Even one of their own men, a prophet from Crete, has said about them, “The people of Crete are all liars, cruel animals, and lazy gluttons.” This is true. So reprimand them sternly to make them strong in the faith. They must stop listening to Jewish myths and the commands of people who have turned away from the truth.
Everything is pure to those whose hearts are pure. But nothing is pure to those who are corrupt and unbelieving, because their minds and consciences are corrupted. Such people claim they know God, but they deny him by the way they live. They are detestable and disobedient, worthless for doing anything good.” Titus 1:12-16 NLT
Titus is not the only place in the New Testament where the importance of contending for the truth is emphatically stressed. The Lord’s brother, Jude, began his letter by saying,
“Dear friends, although I was very eager to write to you about the salvation we share, I felt I had to write and urge you to contend for the faith that was once for all entrusted to the saints.”
Many NT books are arguments against false teaching that has intruded upon the mind and heart of the church. Galatians is such a book, so is Colossians and Hebrews.
The truth is subject to attack at every turn; corruptions of it are constantly being insinuated into the mind of the church. To deny and refute those corruptions has from the very beginning been the first duty of the church’s leadership.
Now we have only to read these seven verses aloud to appreciate how strange, even how unpleasant they sound in modern Western ears. To characterize people with a different opinion of things as rebellious, empty talkers, and deceivers; to say of them that they are detestable, disobedient, and unfit for anything good; to order that they be sharply rebuked sounds not only very un-modern but harsh, cruel, judgmental, and arrogant.
Who is Paul to claim that he alone is right and all these other men are wrong? Who is he to cause doubt and slander the motives of these men, as if orthodox Christian preachers and teachers never have false motives? But, fact is, it is a shame to take offense at Paul’s stern portrayal of the false teachers as charlatans and wolves in sheep’s clothing.

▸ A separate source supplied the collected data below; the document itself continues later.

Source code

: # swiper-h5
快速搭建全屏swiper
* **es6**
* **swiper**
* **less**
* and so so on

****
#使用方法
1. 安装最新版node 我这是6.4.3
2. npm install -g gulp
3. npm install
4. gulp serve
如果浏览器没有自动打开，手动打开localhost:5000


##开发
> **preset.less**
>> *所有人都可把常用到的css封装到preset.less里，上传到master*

The language Paul uses here makes perfect sense and is appropriate.
Stop and think of how many churches there are, where congregations sit Sunday after Sunday without ever hearing the gospel of Jesus Christ.
Think of how many congregations there are that come on a Sunday to their church and leave again still in the dark about God and salvation. Think of how many so-called Christian congregations there are who have generation after generation lost almost all their children to the world because they no longer proclaim a message sufficiently different from the world’s to justify any continuing commitment.
False teaching kills the church and it also means that it kills human beings forever. No wonder Paul speaks of these false teachers and the need to refute them and root out their teaching in the stern and uncompromising language he uses here.
But heresy, false-teaching in the church is far more deadly because it not only destroys the souls of people in the church but cripples and sometimes renders entirely impotent the church’s witness to the world. Who is to speak the truth to the world if the church, the foundation and pillar of the truth, has lost it? How is the world ever to find the salvation of God if the church herself no longer knows where it comes from, what it is, or how it is to be obtained?